O cientista, que é um dos responsáveis por uma série de estudos sobre os Yanomami conduzidos pela Fundação Oswaldo Cruz (Fiocruz) em parceria com a Unicef, diz que a violência praticada pelos garimpeiros criou um clima de medo no território. Isso fez com que a Sesai deixasse de mandar profissionais de saúde para áreas de conflito conflagrado, avalia.
Com isso os indígenas foram “abandonados à própria sorte”, tendo que recorrer aos garimpeiros quando surge alguma demanda emergencial.
“É claramente insuficiente o serviço de saúde prestado a essa população. A cobertura das unidades de saúde é baixa, a qualidade do atendimento é péssima”, diz o pesquisador.
“Não há infraestrutura local, não há medicamentos em quantidade e qualidade suficientes, não há estrutura pra acolher pacientes com quadros graves, tampouco há estrutura pra fazer remoção desses pacientes pra unidades de saúde na cidade em tempo oportuno”, conclui Basta.

DESNUTRIÇÃO
Somado a isso, em 2021, 56,51% das 4.245 crianças Yanomami assistidas pelo Distrito Sanitário Especial Indígena Yanomami (Dsei-Y) tinham um quadro de desnutrição aguda (baixo ou baixíssimo peso para a idade). Em 20 dos 37 Polos Base do Dsei-Y, o índice era superior a 50%, chegando a 82,93% na região do Homoxi, uma das áreas onde o garimpo mais avançou nos últimos anos.
Os dados são ainda mais graves do que os apresentados pela Pública no ano passado, referentes a 2019, quando 54,32% das crianças Yanomami apresentavam desnutrição aguda, com o índice ultrapassando 50% em 18 dos 37 Polos Base.
Para estabelecer uma comparação, dados do Sistema de Vigilância Alimentar e Nutricional (Sisvan) do Ministério da Saúde revelam que, em 2021, 4,27% das 4,5 milhões de crianças menores de 5 anos no Brasil tinham um quadro de desnutrição profunda.
Se não bastasse todo esse quadro de violência, abandono e omissão contra esses povos, o Ministério Público Federal (MPF) identificou um esquema de desvio de medicamentos que deveriam ir para às comunidades Yanomami, além de superfaturamento.
Por causa disso, a Polícia Federal (PF) deflagrou a Operação Yoasi, em 30/11), com 10 mandados de busca e apreensão em Boa Vista (RR). Os desvios teriam acontecido em 2020 e no ano passado. Ao longo do 2021, foram entregues menos de 30% dos medicamentos contratados. O esquema, que teria movimentado cerca de R$ 600.
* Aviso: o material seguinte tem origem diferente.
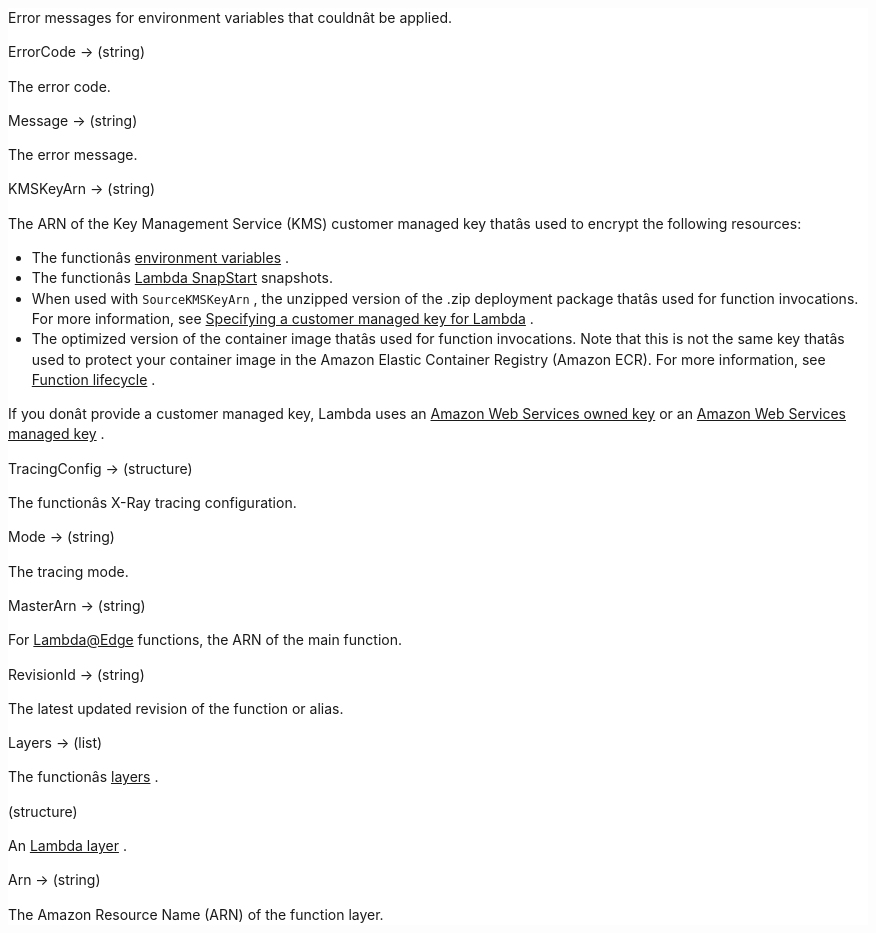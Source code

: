 Error messages for environment variables that couldnât be applied.

ErrorCode -> (string)

The error code.

Message -> (string)

The error message.

KMSKeyArn -> (string)

The ARN of the Key Management Service (KMS) customer managed key thatâs used to encrypt the following resources:

- The functionâs [environment variables](https://docs.aws.amazon.com/lambda/latest/dg/configuration-envvars.html#configuration-envvars-encryption) .
- The functionâs [Lambda SnapStart](https://docs.aws.amazon.com/lambda/latest/dg/snapstart-security.html) snapshots.
- When used with `SourceKMSKeyArn` , the unzipped version of the .zip deployment package thatâs used for function invocations. For more information, see [Specifying a customer managed key for Lambda](https://docs.aws.amazon.com/lambda/latest/dg/encrypt-zip-package.html#enable-zip-custom-encryption) .
- The optimized version of the container image thatâs used for function invocations. Note that this is not the same key thatâs used to protect your container image in the Amazon Elastic Container Registry (Amazon ECR). For more information, see [Function lifecycle](https://docs.aws.amazon.com/lambda/latest/dg/images-create.html#images-lifecycle) .

If you donât provide a customer managed key, Lambda uses an [Amazon Web Services owned key](https://docs.aws.amazon.com/kms/latest/developerguide/concepts.html#aws-owned-cmk) or an [Amazon Web Services managed key](https://docs.aws.amazon.com/kms/latest/developerguide/concepts.html#aws-managed-cmk) .

TracingConfig -> (structure)

The functionâs X-Ray tracing configuration.

Mode -> (string)

The tracing mode.

MasterArn -> (string)

For [Lambda@Edge](mailto:Lambda%40Edge) functions, the ARN of the main function.

RevisionId -> (string)

The latest updated revision of the function or alias.

Layers -> (list)

The functionâs [layers](https://docs.aws.amazon.com/lambda/latest/dg/configuration-layers.html) .

(structure)

An [Lambda layer](https://docs.aws.amazon.com/lambda/latest/dg/configuration-layers.html) .

Arn -> (string)

The Amazon Resource Name (ARN) of the function layer.
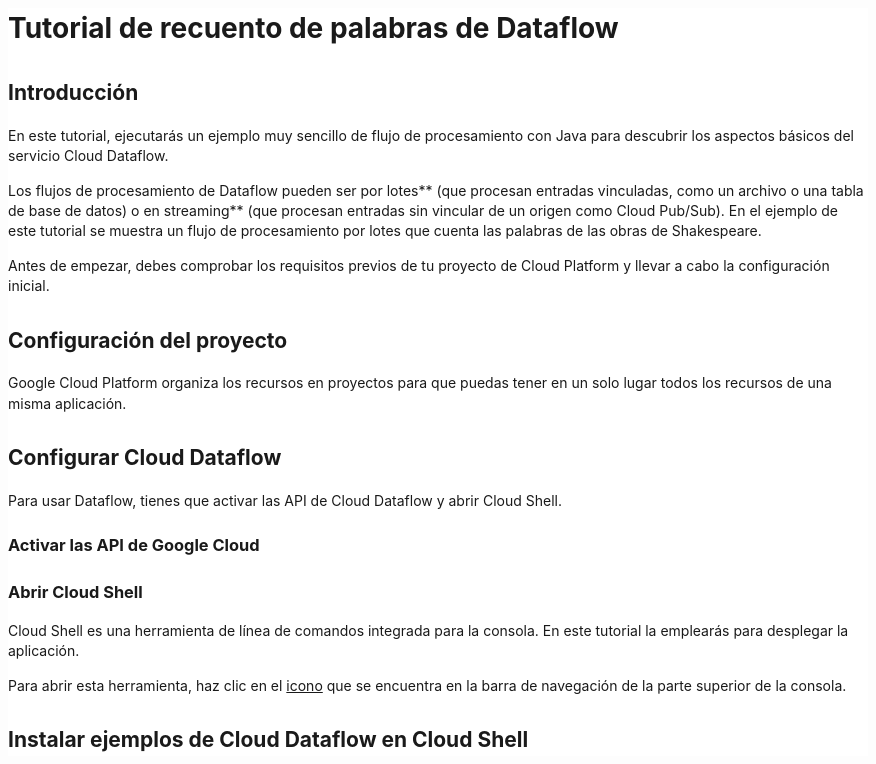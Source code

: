 # Tutorial de recuento de palabras de Dataflow

<walkthrough-tutorial-url url="https://cloud.google.com/dataflow/docs/quickstarts/quickstart-java-maven"></walkthrough-tutorial-url>
<walkthrough-watcher-constant value="dataflow-intro" key="directory"></walkthrough-watcher-constant>
<walkthrough-watcher-constant value="dataflow-intro" key="job-name"></walkthrough-watcher-constant>

## Introducción

En este tutorial, ejecutarás un ejemplo muy sencillo de flujo de procesamiento con Java para descubrir los aspectos básicos del servicio Cloud Dataflow.

Los flujos de procesamiento de Dataflow pueden ser por lotes** (que procesan entradas vinculadas, como un archivo o una tabla de base de datos) o en streaming** (que procesan entradas sin vincular de un origen como Cloud Pub/Sub). En el ejemplo de este tutorial se muestra un flujo de procesamiento por lotes que cuenta las palabras de las obras de Shakespeare.

Antes de empezar, debes comprobar los requisitos previos de tu proyecto de Cloud Platform y llevar a cabo la configuración inicial.

## Configuración del proyecto

Google Cloud Platform organiza los recursos en proyectos para que puedas tener en un solo lugar todos los recursos de una misma aplicación.

<walkthrough-project-billing-setup></walkthrough-project-billing-setup>
<walkthrough-project-permissions permissions="dataflow.jobs.create"></walkthrough-project-permissions>

## Configurar Cloud Dataflow

Para usar Dataflow, tienes que activar las API de Cloud Dataflow y abrir Cloud Shell.

### Activar las API de Google Cloud

<walkthrough-enable-apis apis="compute.googleapis.com,dataflow,cloudresourcemanager.googleapis.com,logging,storage_component,storage_api,bigquery,pubsub">
</walkthrough-enable-apis>

### Abrir Cloud Shell

Cloud Shell es una herramienta de línea de comandos integrada para la consola. En este tutorial la emplearás para desplegar la aplicación.

Para abrir esta herramienta, haz clic en el <walkthrough-cloud-shell-icon></walkthrough-cloud-shell-icon>[icono][spotlight-open-devshell] que se encuentra en la barra de navegación de la parte superior de la consola.

## Instalar ejemplos de Cloud Dataflow en Cloud Shell


[dataflow-java-tutorial]: https://cloud.google.com/dataflow/docs/quickstarts/quickstart-java-maven
[df-eclipse]: https://cloud.google.com/dataflow/docs/quickstarts/quickstart-java-eclipse
[df-model]: https://cloud.google.com/dataflow/model/programming-model-beam
[df-python]: https://cloud.google.com/dataflow/docs/quickstarts/quickstart-python
[df-sdk]: https://github.com/apache/beam/tree/master/sdks/java
[gsutil-docs]: https://cloud.google.com/storage/docs/gsutil
[spotlight-buckets-link]: walkthrough://spotlight-pointer?cssSelector=.p6n-cloudstorage-path-link
[spotlight-console-menu]: walkthrough://spotlight-pointer?spotlightId=console-nav-menu
[spotlight-delete-bucket]: walkthrough://spotlight-pointer?cssSelector=#p6n-cloudstorage-delete-buckets
[spotlight-job-logs]: walkthrough://spotlight-pointer?cssSelector=#p6n-dax-job-logs-toggle
[spotlight-open-devshell]: walkthrough://spotlight-pointer?spotlightId=devshell-activate-button
[wordcount]: https://beam.apache.org/get-started/wordcount-example/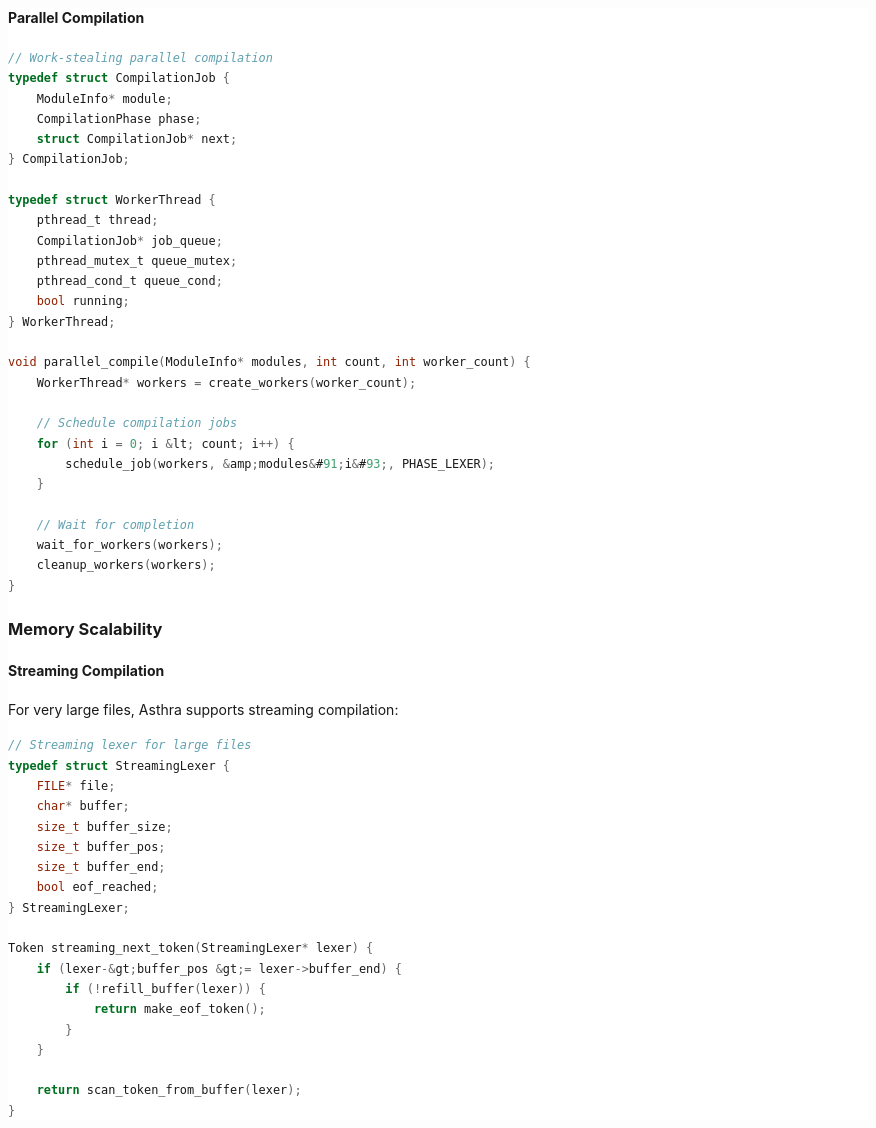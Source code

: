 #### Parallel Compilation
```c
// Work-stealing parallel compilation
typedef struct CompilationJob {
    ModuleInfo* module;
    CompilationPhase phase;
    struct CompilationJob* next;
} CompilationJob;

typedef struct WorkerThread {
    pthread_t thread;
    CompilationJob* job_queue;
    pthread_mutex_t queue_mutex;
    pthread_cond_t queue_cond;
    bool running;
} WorkerThread;

void parallel_compile(ModuleInfo* modules, int count, int worker_count) {
    WorkerThread* workers = create_workers(worker_count);
    
    // Schedule compilation jobs
    for (int i = 0; i &lt; count; i++) {
        schedule_job(workers, &amp;modules&#91;i&#93;, PHASE_LEXER);
    }
    
    // Wait for completion
    wait_for_workers(workers);
    cleanup_workers(workers);
}
```

### Memory Scalability

#### Streaming Compilation
For very large files, Asthra supports streaming compilation:

```c
// Streaming lexer for large files
typedef struct StreamingLexer {
    FILE* file;
    char* buffer;
    size_t buffer_size;
    size_t buffer_pos;
    size_t buffer_end;
    bool eof_reached;
} StreamingLexer;

Token streaming_next_token(StreamingLexer* lexer) {
    if (lexer-&gt;buffer_pos &gt;= lexer->buffer_end) {
        if (!refill_buffer(lexer)) {
            return make_eof_token();
        }
    }
    
    return scan_token_from_buffer(lexer);
}
```
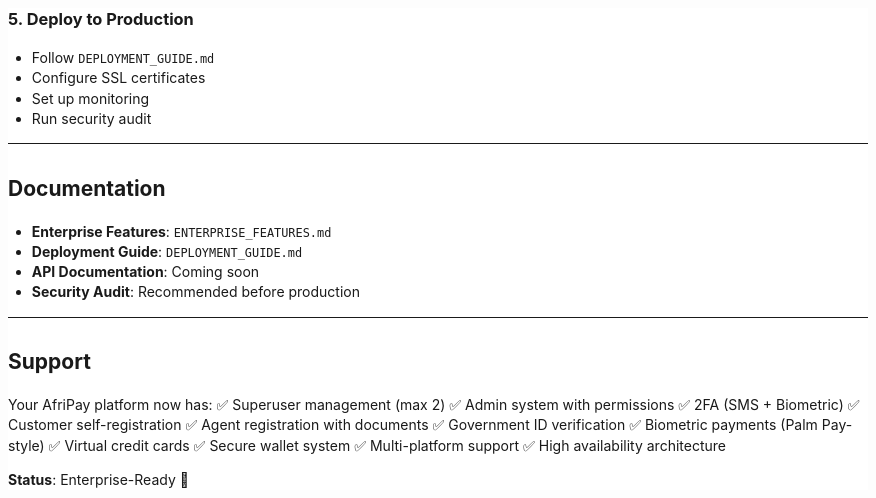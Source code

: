 ### 5. Deploy to Production
- Follow `DEPLOYMENT_GUIDE.md`
- Configure SSL certificates
- Set up monitoring
- Run security audit

---

## Documentation

- **Enterprise Features**: `ENTERPRISE_FEATURES.md`
- **Deployment Guide**: `DEPLOYMENT_GUIDE.md`
- **API Documentation**: Coming soon
- **Security Audit**: Recommended before production

---

## Support

Your AfriPay platform now has:
✅ Superuser management (max 2)
✅ Admin system with permissions
✅ 2FA (SMS + Biometric)
✅ Customer self-registration
✅ Agent registration with documents
✅ Government ID verification
✅ Biometric payments (Palm Pay-style)
✅ Virtual credit cards
✅ Secure wallet system
✅ Multi-platform support
✅ High availability architecture

**Status**: Enterprise-Ready 🚀

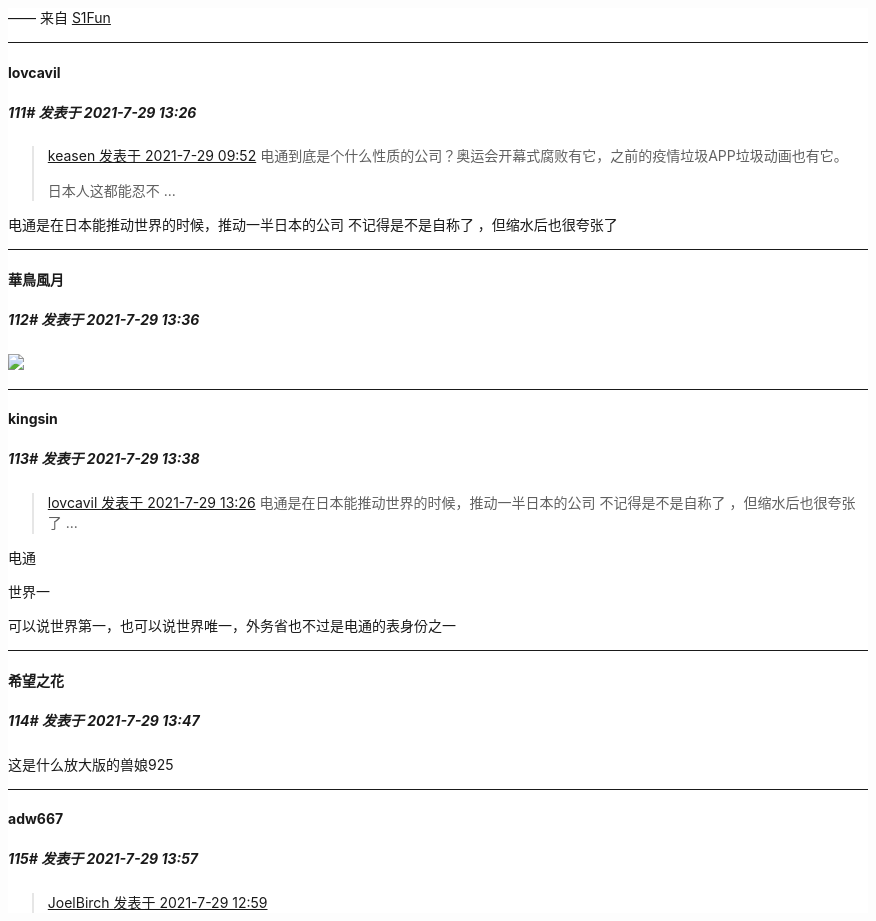 —— 来自 [S1Fun](https://s1fun.koalcat.com)


*****

####  lovcavil  
##### 111#       发表于 2021-7-29 13:26


<blockquote><a href="httphttps://bbs.saraba1st.com/2b/forum.php?mod=redirect&amp;goto=findpost&amp;pid=52142739&amp;ptid=2017950" target="_blank">keasen 发表于 2021-7-29 09:52</a>
电通到底是个什么性质的公司？奥运会开幕式腐败有它，之前的疫情垃圾APP垃圾动画也有它。

日本人这都能忍不 ...</blockquote>
电通是在日本能推动世界的时候，推动一半日本的公司 不记得是不是自称了 ，但缩水后也很夸张了


*****

####  華鳥風月  
##### 112#       发表于 2021-7-29 13:36


<img src="https://static.saraba1st.com/image/smiley/face2017/066.png" referrerpolicy="no-referrer">


*****

####  kingsin  
##### 113#       发表于 2021-7-29 13:38


<blockquote><a href="httphttps://bbs.saraba1st.com/2b/forum.php?mod=redirect&amp;goto=findpost&amp;pid=52146382&amp;ptid=2017950" target="_blank">lovcavil 发表于 2021-7-29 13:26</a>
电通是在日本能推动世界的时候，推动一半日本的公司 不记得是不是自称了 ，但缩水后也很夸张了 ...</blockquote>
电通

世界一

可以说世界第一，也可以说世界唯一，外务省也不过是电通的表身份之一


*****

####  希望之花  
##### 114#       发表于 2021-7-29 13:47


这是什么放大版的兽娘925


*****

####  adw667  
##### 115#       发表于 2021-7-29 13:57


<blockquote><a href="httphttps://bbs.saraba1st.com/2b/forum.php?mod=redirect&amp;goto=findpost&amp;pid=52146052&amp;ptid=2017950" target="_blank">JoelBirch 发表于 2021-7-29 12:59</a>
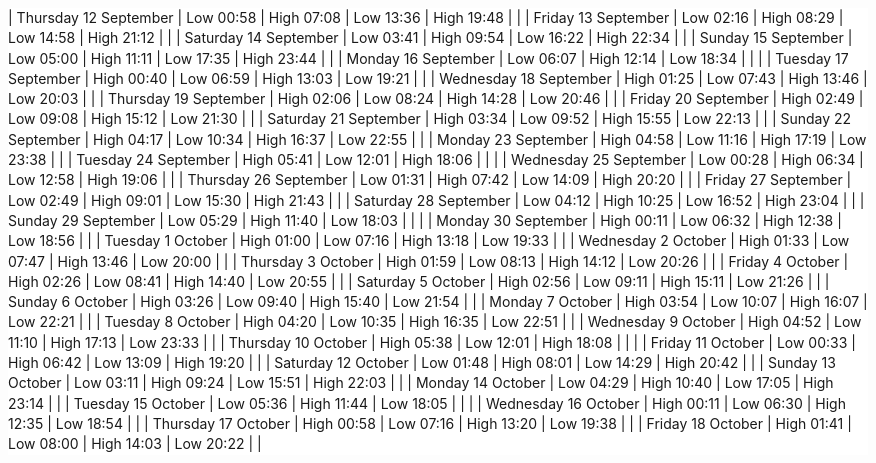 | Thursday 12 September | Low 00:58 | High 07:08 | Low 13:36 | High 19:48 |  |
| Friday 13 September | Low 02:16 | High 08:29 | Low 14:58 | High 21:12 |  |
| Saturday 14 September | Low 03:41 | High 09:54 | Low 16:22 | High 22:34 |  |
| Sunday 15 September | Low 05:00 | High 11:11 | Low 17:35 | High 23:44 |  |
| Monday 16 September | Low 06:07 | High 12:14 | Low 18:34 |  |  |
| Tuesday 17 September | High 00:40 | Low 06:59 | High 13:03 | Low 19:21 |  |
| Wednesday 18 September | High 01:25 | Low 07:43 | High 13:46 | Low 20:03 |  |
| Thursday 19 September | High 02:06 | Low 08:24 | High 14:28 | Low 20:46 |  |
| Friday 20 September | High 02:49 | Low 09:08 | High 15:12 | Low 21:30 |  |
| Saturday 21 September | High 03:34 | Low 09:52 | High 15:55 | Low 22:13 |  |
| Sunday 22 September | High 04:17 | Low 10:34 | High 16:37 | Low 22:55 |  |
| Monday 23 September | High 04:58 | Low 11:16 | High 17:19 | Low 23:38 |  |
| Tuesday 24 September | High 05:41 | Low 12:01 | High 18:06 |  |  |
| Wednesday 25 September | Low 00:28 | High 06:34 | Low 12:58 | High 19:06 |  |
| Thursday 26 September | Low 01:31 | High 07:42 | Low 14:09 | High 20:20 |  |
| Friday 27 September | Low 02:49 | High 09:01 | Low 15:30 | High 21:43 |  |
| Saturday 28 September | Low 04:12 | High 10:25 | Low 16:52 | High 23:04 |  |
| Sunday 29 September | Low 05:29 | High 11:40 | Low 18:03 |  |  |
| Monday 30 September | High 00:11 | Low 06:32 | High 12:38 | Low 18:56 |  |
| Tuesday 1 October | High 01:00 | Low 07:16 | High 13:18 | Low 19:33 |  |
| Wednesday 2 October | High 01:33 | Low 07:47 | High 13:46 | Low 20:00 |  |
| Thursday 3 October | High 01:59 | Low 08:13 | High 14:12 | Low 20:26 |  |
| Friday 4 October | High 02:26 | Low 08:41 | High 14:40 | Low 20:55 |  |
| Saturday 5 October | High 02:56 | Low 09:11 | High 15:11 | Low 21:26 |  |
| Sunday 6 October | High 03:26 | Low 09:40 | High 15:40 | Low 21:54 |  |
| Monday 7 October | High 03:54 | Low 10:07 | High 16:07 | Low 22:21 |  |
| Tuesday 8 October | High 04:20 | Low 10:35 | High 16:35 | Low 22:51 |  |
| Wednesday 9 October | High 04:52 | Low 11:10 | High 17:13 | Low 23:33 |  |
| Thursday 10 October | High 05:38 | Low 12:01 | High 18:08 |  |  |
| Friday 11 October | Low 00:33 | High 06:42 | Low 13:09 | High 19:20 |  |
| Saturday 12 October | Low 01:48 | High 08:01 | Low 14:29 | High 20:42 |  |
| Sunday 13 October | Low 03:11 | High 09:24 | Low 15:51 | High 22:03 |  |
| Monday 14 October | Low 04:29 | High 10:40 | Low 17:05 | High 23:14 |  |
| Tuesday 15 October | Low 05:36 | High 11:44 | Low 18:05 |  |  |
| Wednesday 16 October | High 00:11 | Low 06:30 | High 12:35 | Low 18:54 |  |
| Thursday 17 October | High 00:58 | Low 07:16 | High 13:20 | Low 19:38 |  |
| Friday 18 October | High 01:41 | Low 08:00 | High 14:03 | Low 20:22 |  |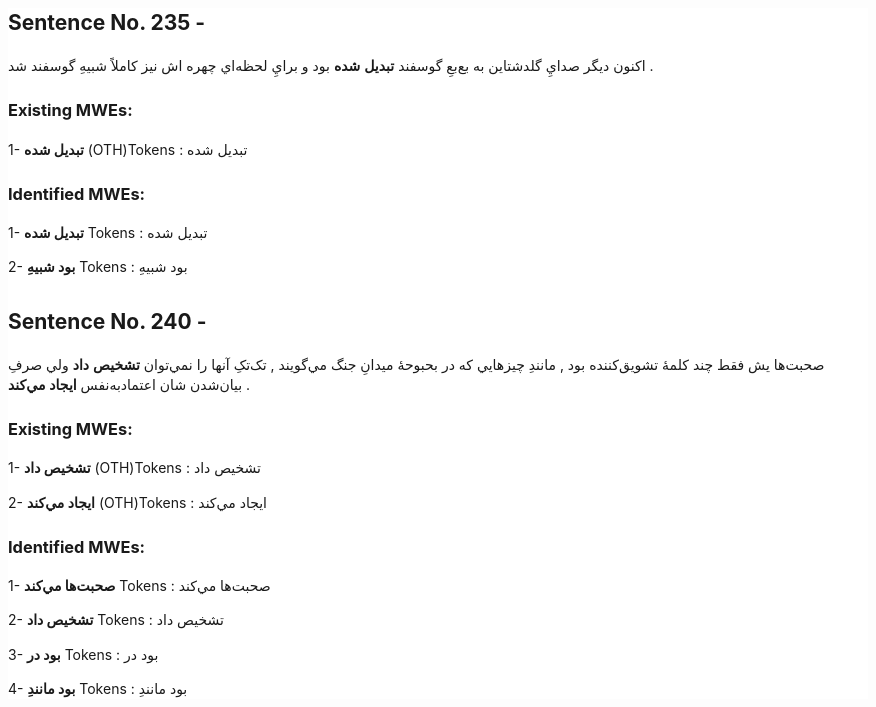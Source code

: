 

## Sentence No. 235 - 
اکنون ديگر صدايِ گلدشتاين به بع‌بعِ گوسفند **تبديل** **شده** بود و برايِ لحظه‌اي چهره اش نيز کاملاً شبيهِ گوسفند شد . 
### Existing MWEs: 
1- **تبديل شده** (OTH)Tokens : 
تبديل
شده


### Identified MWEs: 
1- **تبديل شده** Tokens : 
تبديل
شده


2- **بود شبيهِ** Tokens : 
بود
شبيهِ



## Sentence No. 240 - 
صحبت‌ها يش فقط چند کلمهٔ تشويق‌کننده بود , مانندِ چيزهايي که در بحبوحهٔ ميدانِ جنگ مي‌گويند , تک‌تکِ آنها را نمي‌توان **تشخيص** **داد** ولي صرفِ بيان‌شدن شان اعتمادبه‌نفس **ايجاد** **مي‌کند** . 
### Existing MWEs: 
1- **تشخيص داد** (OTH)Tokens : 
تشخيص
داد


2- **ايجاد مي‌کند** (OTH)Tokens : 
ايجاد
مي‌کند


### Identified MWEs: 
1- **صحبت‌ها مي‌کند** Tokens : 
صحبت‌ها
مي‌کند


2- **تشخيص داد** Tokens : 
تشخيص
داد


3- **بود در** Tokens : 
بود
در


4- **بود مانندِ** Tokens : 
بود
مانندِ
Faltam de vermífugos à antibióticos usados no tratamento de pneumonia, além de remédios mais caros, com mais efeitos colaterais, para combater a malária. “No ano passado, foi feito um esforço tão grande pra formar o ‘kit covid’ e enfiar goela abaixo da população que hoje não tem cloroquina pra fazer tratamento de malária”, relata o médico e pesquisador da Fiocruz.
Ele alerta para a possibilidade de desenvolvimento de resistência dos parasitas causadores da doença por conta do uso indiscriminado de medicamentos mais fortes. Se não fosse a ajuda de ONGS e de outros atores da sociedade civil, que fizeram vaquinhas para comprar medicamentos, o quadro seria ainda mais grave, avalia o médico.
GARIMPO
No dia 30 de novembro, garimpeiros atearam fogo na Unidade Básica de Saúde Indígena (UBSI) do Homoxi, que já está há mais de um ano fechada por causa de ameaças contra os profissionais de saúde que lá atendiam, em represália a terceira fase da “Operação Guardiões do Bioma”. Durante a ação, agentes da Polícia Federal e do Ibama destruíram aviões e equipamentos utilizados por garimpeiros ilegais que atuam na TI Yanomami.
Um mês antes – em 30 de outubro, o MPF em Roraima emitiu uma recomendação pedindo que o Ministério da Saúde nomeasse um interventor no Dsei-Y e que a Sesai criasse um grupo específico para acompanhar em tempo real a situação da saúde na TI Yanomami. No documento, o procurador da República Alisson Marugal destaca que, entre o começo de 2020 e a metade de 2022, foram empenhados mais de R$ 225 milhões na saúde Yanomami – o mais caro Dsei do Brasil –, sem que isso tenha se convertido em qualquer melhoria da saúde dentro da TI.